ホーム 〉木桶仕込みの蔵 〉 四国 〉 ヤマロク醤油│Yamaroku




Focused on making kioke for the next 100 years

“My dream is to pass down the legacy of kioke for my grandchildren’s generation,” says Yasuo Yamamoto, owner of Yamaroku Soy Sauce Brewery. Preparing for the next 100 years’ batch of soy sauce, Yamamoto and a local carpenter worked together to construct kioke (a large wooden barrel made with Japanese cedar), a challenge that has not been done before in contemporary times. Only after one visit, you will soon become a big fan of Yamaroku and its beliefs.




A must-see brewery!

Without needing to make a reservation, you can tour the brewery with detailed explanations of traditionally-brewed soy sauce. The brewery itself is quite simple and old-fashioned, however it gives any visitor a deep impression. In the midst of a dim and tranquil stillness of the whole atmosphere, it almost seems you’ve entered another time period.

After the tour, you have the opportunity to try their soy sauce. With four unique tastes, many visitors boast about the soy sauce they bought in a tucked away brewery on Shodoshima. And by word of mouth, many people travel to Shodoshima just to taste Yamaroku Soy Sauce. Although many people are satisfied with his products, Yamamoto is always looking for ways to improve the brewery, and always gladly welcomes any challenges.

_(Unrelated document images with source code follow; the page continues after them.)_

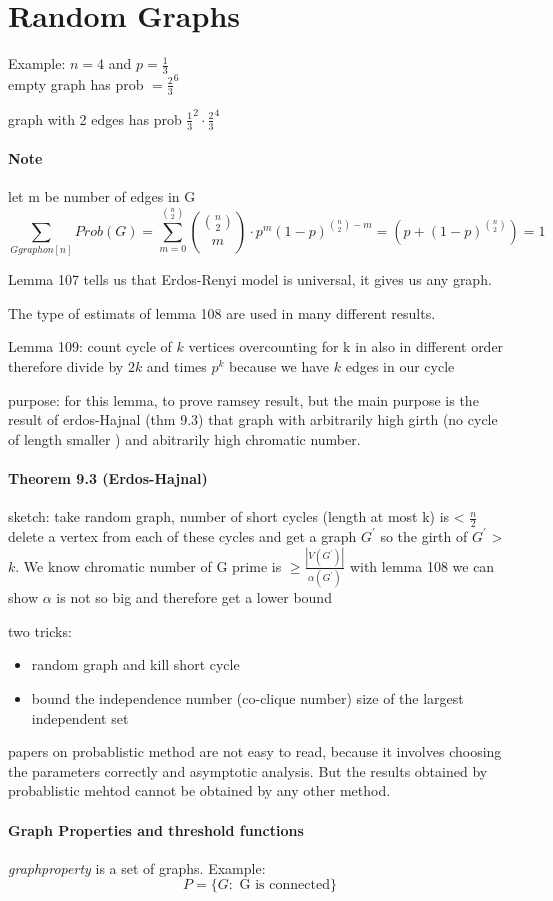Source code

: \section{Random Graphs}
Example: $ n = 4 $ and $ p = \frac{1}{3} $
\\
empty graph has prob $ = \frac{2}{3}^6 $

\smallskip
graph with 2 edges has prob $ \frac{1}{3}^2 \cdot \frac{2}{3}^4 $

\paragraph{Note}
let m be number of edges in G
$$ \sum_{G graph on [n]} Prob(G) = \sum_{m=0}^{\binom{n}{2}} \binom{\binom{n}{2}}{m}
\cdot p^m (1-p)^{\binom{n}{2}-m} = (p + (1 -p)^{\binom{n}{2}}) = 1 $$

\smallskip
Lemma 107 tells us that Erdos-Renyi model is universal, it gives us any graph.

\smallskip
The type of estimats of lemma 108 are used in many different results.

\smallskip
Lemma 109: count cycle of $ k $ vertices overcounting for k in also in different order 
therefore divide by $ 2k $ and times $ p^k $ because we have $ k $ edges in our cycle

\smallskip
purpose: for this lemma, to prove ramsey result, but the main purpose is the result
of erdos-Hajnal (thm 9.3) that graph with arbitrarily high girth (no cycle of length smaller ) and abitrarily high chromatic number.


\paragraph{Theorem 9.3 (Erdos-Hajnal)} 
sketch: take random graph, number of short cycles (length at most k) is < $ \frac{n}{2} $ 
delete a vertex from each of these cycles and get a graph $G^\prime $ so the girth
of $ G^\prime $ > $ k $.
We know chromatic number of G prime is $ \geq \frac{|V(G^\prime)|}{\alpha(G^\prime)} $
with lemma 108 we can show $ \alpha $ is not so big and therefore get a lower bound

\smallskip
two tricks: 
\begin{itemize}
    \item random graph and kill short cycle 
    \item bound the independence number (co-clique number) size of the largest 
    independent set
\end{itemize}

\bigskip 
papers on probablistic method are not easy to read, because it involves choosing the 
parameters correctly and asymptotic analysis. But the results obtained by 
probablistic mehtod cannot be obtained by any other method.

\paragraph{Graph Properties and threshold functions}
\textit{graphproperty} is a set of graphs. 
 Example: $$\textit{P} = \{G: \text{ G is connected}\}  $$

ヤマロク醤油は大通りに面していません。細い道を探検気分で進んでようやく到着。いつ行っても見学可能です。「ここまで見せてくれるの?!」と驚く方も多いくらいに隠すものが一切ない蔵元です。/Up a narrow path, Yamaroku Soy Sauce cannot be seen from the main road. Everything is laid out in the open, with nothing to hide. Many visitors often say with astonishment, “You are going to show us all of this?”
全てが木桶仕込み。百年以上使われている桶もあります。むしろ、ほとんどがそうです。「人が入ってくると発酵が活発になることもあるんですよ!人の気配が分かるんでしょうね!」と山本さん。ただ、活発になる方とならない方がいるらしく・・・/The main brewery is made entirely of wood, and the kioke pictured above have been used for well over 100 years. “Sometimes people start to come in, the fermentation becomes active! It’s almost as if the fermenting mash can sense people nearby. However at other times the fermentation is not as vigorous when other people are around…” jokes Yamamoto.
蔵に足を踏み入れて驚くのが桶に住み着く「菌」たちの姿。乳酸菌や酵母菌といった醤油造りに欠かせない菌たちが桶の外にまでびっしり。これ程までに菌に包まれている桶はそうそう目にすることはできません。/When stepping into the main warehouse, one may feel surprised to see the all the bacteria residing in nearly every surface of the brewery. These bacteria (lactic-acid bacteria and yeast fungus) are all tightly packed on the outside of the kioke, and they are critical for traditional fermentation methods. Usually, you don’t ever see a kioke with this many bacteria on it.
小豆島の地理的条件もあると思いますが、湿度が低く風が通り抜ける蔵の内部。イヤな香りがなく、し~んと静まり返った蔵の中には特別な時間が流れているよう。/With Shodoshima’s geographical location, the warehouse receives low humidity and a nice breeze. Because of these factors, there is always a fresh, crisp feeling, with no unpleasant smell inside. In this serene brewery, it seems as if the essence of timelessness is flowing throughout.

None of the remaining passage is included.